General information
- Location: Veera Desai Industrial Estate, Jogeshwari West, Mumbai, Maharashtra 400047
- Coordinates: 19°08′27″N 72°49′54″E﻿ / ﻿19.1406979°N 72.8317139°E
- Owner: Mumbai Metropolitan Region Development Authority
- Operator: Maha Mumbai Metro Operation Corporation Ltd.
- Line: Line 2A
- Platforms: 2 side platforms
- Connections: Line 6 (Under-construction)

Construction
- Structure type: Elevated
- Parking: No

Other information
- Station code: 216

History
- Opened: 19 January 2023; 3 years ago

Services
| Preceding station | Mumbai Metro |  |  | Following station |
| Andheri (West) Terminus |  | Line 2A |  | Oshiwara towards Dahisar (East) |

Route map

Location

= Lower Oshiwara metro station =

Mumbai Metro's Yellow Line 2A metro station

Lower Oshiwara is an elevated metro station on the North-South corridor of the Yellow Line 2A of Mumbai Metro in Mumbai, India. This station is located in Jogeshwari West, Mumbai.

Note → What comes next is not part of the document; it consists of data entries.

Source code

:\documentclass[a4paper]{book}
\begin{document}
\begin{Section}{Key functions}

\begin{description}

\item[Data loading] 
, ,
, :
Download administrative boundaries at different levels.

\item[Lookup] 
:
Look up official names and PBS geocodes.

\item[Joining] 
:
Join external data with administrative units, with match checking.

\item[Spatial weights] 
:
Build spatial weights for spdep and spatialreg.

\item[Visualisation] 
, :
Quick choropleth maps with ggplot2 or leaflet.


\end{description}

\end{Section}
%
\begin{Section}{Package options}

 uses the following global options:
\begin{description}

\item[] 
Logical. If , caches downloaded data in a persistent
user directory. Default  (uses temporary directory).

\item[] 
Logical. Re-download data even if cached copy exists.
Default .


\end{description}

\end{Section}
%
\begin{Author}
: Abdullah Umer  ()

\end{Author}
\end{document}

This station is owned by the Mumbai Metropolitan Region Development Authority (MMRDA), and was inaugurated on 19 January 2023.

== History ==
Trial runs on section 2A from Dahanukarwadi to Dahisar East has started from 31 May 2021. Dahisar East commercial operations began on 3 April 2022 with the First phase of line 2A.

== Station layout ==
| 2nd Floor | Side platform |
| Platform 1 | towards (Oshiwara) → |
| Platform 2 | ← towards (terminus) |
Side platform
| 1st Floor | Mezzanine | Fare control, station agent, Metro QR ticket vending machines, crossover |
| Ground | Street level | Exit/Entrance |

=== Power and signaling system ===
Like all other stations and railways of Mumbai metro, Lower Oshiwara station also uses 25,000 volt AC power system by overhead catenary to operate the trains.